- [WHAT THE TASK REQUIRES]: Please repeat only the stretch of records running from the first line through the line that contains "#### Description".

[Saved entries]
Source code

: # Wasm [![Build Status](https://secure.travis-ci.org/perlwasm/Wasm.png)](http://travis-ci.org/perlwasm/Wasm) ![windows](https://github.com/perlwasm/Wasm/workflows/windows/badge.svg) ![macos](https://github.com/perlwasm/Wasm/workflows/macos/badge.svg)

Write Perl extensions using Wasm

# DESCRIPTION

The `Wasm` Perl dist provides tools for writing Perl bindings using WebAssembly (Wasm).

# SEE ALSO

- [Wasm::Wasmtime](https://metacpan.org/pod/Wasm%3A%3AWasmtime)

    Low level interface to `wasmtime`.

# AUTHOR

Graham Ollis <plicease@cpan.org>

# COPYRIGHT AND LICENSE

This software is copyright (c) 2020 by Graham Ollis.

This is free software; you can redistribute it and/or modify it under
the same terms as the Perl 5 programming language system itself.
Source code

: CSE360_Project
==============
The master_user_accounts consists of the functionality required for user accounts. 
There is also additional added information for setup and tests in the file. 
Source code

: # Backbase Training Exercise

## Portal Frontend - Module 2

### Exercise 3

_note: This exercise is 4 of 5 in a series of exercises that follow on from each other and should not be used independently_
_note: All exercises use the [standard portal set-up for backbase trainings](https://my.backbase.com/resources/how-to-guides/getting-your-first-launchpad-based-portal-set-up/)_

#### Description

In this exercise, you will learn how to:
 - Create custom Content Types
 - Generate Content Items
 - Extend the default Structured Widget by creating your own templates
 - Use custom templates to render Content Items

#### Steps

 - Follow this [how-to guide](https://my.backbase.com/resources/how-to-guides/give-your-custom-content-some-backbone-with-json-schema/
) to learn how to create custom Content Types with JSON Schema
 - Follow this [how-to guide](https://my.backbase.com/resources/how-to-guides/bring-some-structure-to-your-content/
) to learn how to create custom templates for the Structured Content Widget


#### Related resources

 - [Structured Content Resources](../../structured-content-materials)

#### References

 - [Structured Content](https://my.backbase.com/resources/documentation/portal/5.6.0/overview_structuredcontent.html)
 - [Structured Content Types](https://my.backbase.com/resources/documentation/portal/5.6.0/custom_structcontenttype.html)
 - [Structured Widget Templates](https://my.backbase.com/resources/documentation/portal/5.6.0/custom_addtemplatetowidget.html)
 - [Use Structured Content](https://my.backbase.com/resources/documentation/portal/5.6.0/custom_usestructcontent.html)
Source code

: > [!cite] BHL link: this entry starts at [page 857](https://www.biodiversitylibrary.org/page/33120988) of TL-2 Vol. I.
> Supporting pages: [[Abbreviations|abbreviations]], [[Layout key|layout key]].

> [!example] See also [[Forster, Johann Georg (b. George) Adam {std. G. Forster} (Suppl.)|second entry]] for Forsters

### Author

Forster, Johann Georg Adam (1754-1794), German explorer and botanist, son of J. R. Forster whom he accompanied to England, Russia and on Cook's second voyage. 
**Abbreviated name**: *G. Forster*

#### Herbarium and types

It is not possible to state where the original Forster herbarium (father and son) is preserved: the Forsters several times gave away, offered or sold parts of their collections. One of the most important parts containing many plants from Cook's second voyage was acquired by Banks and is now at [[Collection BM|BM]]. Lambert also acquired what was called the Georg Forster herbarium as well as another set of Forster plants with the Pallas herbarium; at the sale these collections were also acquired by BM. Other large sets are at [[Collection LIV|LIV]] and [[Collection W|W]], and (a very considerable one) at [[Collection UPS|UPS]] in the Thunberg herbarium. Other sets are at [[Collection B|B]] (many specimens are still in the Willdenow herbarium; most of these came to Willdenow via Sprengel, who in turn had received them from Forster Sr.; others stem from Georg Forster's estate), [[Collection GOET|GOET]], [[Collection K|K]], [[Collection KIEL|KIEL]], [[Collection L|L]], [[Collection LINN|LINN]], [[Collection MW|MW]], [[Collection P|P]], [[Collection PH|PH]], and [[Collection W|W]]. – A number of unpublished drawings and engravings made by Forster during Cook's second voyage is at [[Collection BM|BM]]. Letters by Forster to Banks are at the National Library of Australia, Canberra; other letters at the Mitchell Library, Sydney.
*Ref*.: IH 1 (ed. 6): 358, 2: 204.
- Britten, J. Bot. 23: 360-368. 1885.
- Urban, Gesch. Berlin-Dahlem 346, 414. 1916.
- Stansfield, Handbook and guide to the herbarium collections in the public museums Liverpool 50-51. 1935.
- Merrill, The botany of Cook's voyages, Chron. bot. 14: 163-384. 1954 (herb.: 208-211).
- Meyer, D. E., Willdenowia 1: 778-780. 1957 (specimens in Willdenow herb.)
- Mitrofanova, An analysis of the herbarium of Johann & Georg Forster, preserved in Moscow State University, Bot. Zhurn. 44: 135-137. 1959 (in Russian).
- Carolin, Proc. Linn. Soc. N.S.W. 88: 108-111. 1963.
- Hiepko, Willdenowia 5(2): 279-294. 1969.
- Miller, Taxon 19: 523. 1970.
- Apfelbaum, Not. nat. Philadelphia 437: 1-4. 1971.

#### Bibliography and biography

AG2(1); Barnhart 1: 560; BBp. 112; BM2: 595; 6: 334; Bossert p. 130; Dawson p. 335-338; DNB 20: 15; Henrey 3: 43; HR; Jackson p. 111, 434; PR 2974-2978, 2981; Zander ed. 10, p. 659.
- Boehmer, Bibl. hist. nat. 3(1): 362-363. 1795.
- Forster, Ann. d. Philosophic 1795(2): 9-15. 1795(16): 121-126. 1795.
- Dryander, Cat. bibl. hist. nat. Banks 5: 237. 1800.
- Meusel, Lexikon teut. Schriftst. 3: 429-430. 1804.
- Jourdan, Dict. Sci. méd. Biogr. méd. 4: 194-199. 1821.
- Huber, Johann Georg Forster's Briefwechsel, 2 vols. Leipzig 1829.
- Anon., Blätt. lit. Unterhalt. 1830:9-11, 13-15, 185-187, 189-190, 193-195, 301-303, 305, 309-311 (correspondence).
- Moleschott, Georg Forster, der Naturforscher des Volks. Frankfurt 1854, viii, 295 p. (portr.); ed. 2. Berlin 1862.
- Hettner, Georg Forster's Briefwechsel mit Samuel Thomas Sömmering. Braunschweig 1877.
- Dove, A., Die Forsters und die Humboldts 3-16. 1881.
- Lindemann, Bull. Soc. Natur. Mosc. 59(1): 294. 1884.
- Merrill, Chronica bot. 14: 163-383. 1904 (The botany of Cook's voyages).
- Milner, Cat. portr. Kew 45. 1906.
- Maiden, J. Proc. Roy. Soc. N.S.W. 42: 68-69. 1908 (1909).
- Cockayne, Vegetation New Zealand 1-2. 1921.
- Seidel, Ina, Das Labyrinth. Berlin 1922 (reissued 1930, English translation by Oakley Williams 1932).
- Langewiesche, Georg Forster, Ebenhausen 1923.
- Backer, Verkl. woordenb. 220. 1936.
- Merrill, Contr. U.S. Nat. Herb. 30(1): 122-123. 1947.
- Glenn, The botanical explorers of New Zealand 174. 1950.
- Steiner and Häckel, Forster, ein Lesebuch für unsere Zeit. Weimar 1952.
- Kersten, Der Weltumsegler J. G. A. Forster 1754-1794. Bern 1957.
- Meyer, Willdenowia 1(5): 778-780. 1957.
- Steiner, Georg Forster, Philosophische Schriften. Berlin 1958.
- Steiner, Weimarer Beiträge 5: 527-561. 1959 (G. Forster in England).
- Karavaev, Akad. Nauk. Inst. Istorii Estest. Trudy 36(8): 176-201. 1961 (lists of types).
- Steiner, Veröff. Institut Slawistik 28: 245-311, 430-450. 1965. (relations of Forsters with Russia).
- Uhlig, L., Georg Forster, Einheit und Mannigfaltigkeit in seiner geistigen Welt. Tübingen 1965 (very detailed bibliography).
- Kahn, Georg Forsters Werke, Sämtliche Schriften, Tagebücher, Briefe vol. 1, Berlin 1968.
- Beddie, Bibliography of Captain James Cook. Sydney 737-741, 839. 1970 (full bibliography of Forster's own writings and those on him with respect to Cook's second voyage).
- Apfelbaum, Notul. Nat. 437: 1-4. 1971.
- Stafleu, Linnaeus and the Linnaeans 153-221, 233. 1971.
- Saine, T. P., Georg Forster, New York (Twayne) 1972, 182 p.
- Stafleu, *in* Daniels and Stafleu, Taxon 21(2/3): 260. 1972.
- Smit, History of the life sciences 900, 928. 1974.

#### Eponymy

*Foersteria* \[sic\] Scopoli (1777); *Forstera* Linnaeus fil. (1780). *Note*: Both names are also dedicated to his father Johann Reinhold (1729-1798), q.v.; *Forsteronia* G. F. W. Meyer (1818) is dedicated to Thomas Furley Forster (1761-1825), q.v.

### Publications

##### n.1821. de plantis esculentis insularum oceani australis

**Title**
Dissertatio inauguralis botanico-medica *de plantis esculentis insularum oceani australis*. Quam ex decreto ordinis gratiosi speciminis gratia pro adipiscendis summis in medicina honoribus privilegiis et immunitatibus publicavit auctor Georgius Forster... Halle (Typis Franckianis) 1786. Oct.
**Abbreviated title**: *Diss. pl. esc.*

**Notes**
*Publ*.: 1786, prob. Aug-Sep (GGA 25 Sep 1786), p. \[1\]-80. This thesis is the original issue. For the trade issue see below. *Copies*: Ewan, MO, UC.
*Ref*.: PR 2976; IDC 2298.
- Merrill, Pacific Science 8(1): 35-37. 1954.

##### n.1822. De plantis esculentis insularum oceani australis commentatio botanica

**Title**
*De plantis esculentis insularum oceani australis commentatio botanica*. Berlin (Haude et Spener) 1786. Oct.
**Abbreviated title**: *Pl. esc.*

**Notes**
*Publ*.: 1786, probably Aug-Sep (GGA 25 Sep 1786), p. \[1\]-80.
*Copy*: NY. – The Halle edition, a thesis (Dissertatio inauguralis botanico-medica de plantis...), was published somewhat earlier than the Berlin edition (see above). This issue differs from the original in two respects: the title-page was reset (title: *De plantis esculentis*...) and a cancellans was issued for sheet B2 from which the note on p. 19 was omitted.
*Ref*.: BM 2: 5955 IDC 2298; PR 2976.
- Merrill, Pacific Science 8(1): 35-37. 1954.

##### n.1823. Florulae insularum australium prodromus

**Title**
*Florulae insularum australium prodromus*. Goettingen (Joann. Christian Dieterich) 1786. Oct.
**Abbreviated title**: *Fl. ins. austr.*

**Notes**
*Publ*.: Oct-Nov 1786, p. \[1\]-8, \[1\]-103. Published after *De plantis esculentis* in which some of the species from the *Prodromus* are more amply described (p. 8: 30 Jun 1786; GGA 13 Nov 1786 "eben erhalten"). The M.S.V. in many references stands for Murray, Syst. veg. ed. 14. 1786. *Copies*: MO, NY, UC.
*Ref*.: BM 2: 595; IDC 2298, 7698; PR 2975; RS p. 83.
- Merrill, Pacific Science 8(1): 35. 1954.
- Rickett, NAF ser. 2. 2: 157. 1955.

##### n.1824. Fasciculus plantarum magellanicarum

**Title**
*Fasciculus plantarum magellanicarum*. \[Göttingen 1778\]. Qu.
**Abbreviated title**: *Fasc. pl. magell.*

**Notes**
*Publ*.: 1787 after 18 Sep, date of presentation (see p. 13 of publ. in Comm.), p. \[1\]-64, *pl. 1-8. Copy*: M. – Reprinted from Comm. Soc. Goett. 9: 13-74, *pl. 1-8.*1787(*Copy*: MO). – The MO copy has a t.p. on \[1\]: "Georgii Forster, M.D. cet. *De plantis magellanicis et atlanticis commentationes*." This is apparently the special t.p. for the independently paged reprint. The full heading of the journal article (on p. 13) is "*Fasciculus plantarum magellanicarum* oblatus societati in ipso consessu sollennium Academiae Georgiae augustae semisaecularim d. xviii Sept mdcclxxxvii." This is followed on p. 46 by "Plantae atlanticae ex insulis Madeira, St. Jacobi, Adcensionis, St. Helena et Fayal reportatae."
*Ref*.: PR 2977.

- [OUTPUT OF THE TASK]:
Source code

: # Wasm [![Build Status](https://secure.travis-ci.org/perlwasm/Wasm.png)](http://travis-ci.org/perlwasm/Wasm) ![windows](https://github.com/perlwasm/Wasm/workflows/windows/badge.svg) ![macos](https://github.com/perlwasm/Wasm/workflows/macos/badge.svg)

Write Perl extensions using Wasm

# DESCRIPTION

The `Wasm` Perl dist provides tools for writing Perl bindings using WebAssembly (Wasm).

# SEE ALSO

- [Wasm::Wasmtime](https://metacpan.org/pod/Wasm%3A%3AWasmtime)

    Low level interface to `wasmtime`.

# AUTHOR

Graham Ollis <plicease@cpan.org>

# COPYRIGHT AND LICENSE

This software is copyright (c) 2020 by Graham Ollis.

This is free software; you can redistribute it and/or modify it under
the same terms as the Perl 5 programming language system itself.
Source code

: CSE360_Project
==============
The master_user_accounts consists of the functionality required for user accounts. 
There is also additional added information for setup and tests in the file. 
Source code

: # Backbase Training Exercise

## Portal Frontend - Module 2

### Exercise 3

_note: This exercise is 4 of 5 in a series of exercises that follow on from each other and should not be used independently_
_note: All exercises use the [standard portal set-up for backbase trainings](https://my.backbase.com/resources/how-to-guides/getting-your-first-launchpad-based-portal-set-up/)_

#### Description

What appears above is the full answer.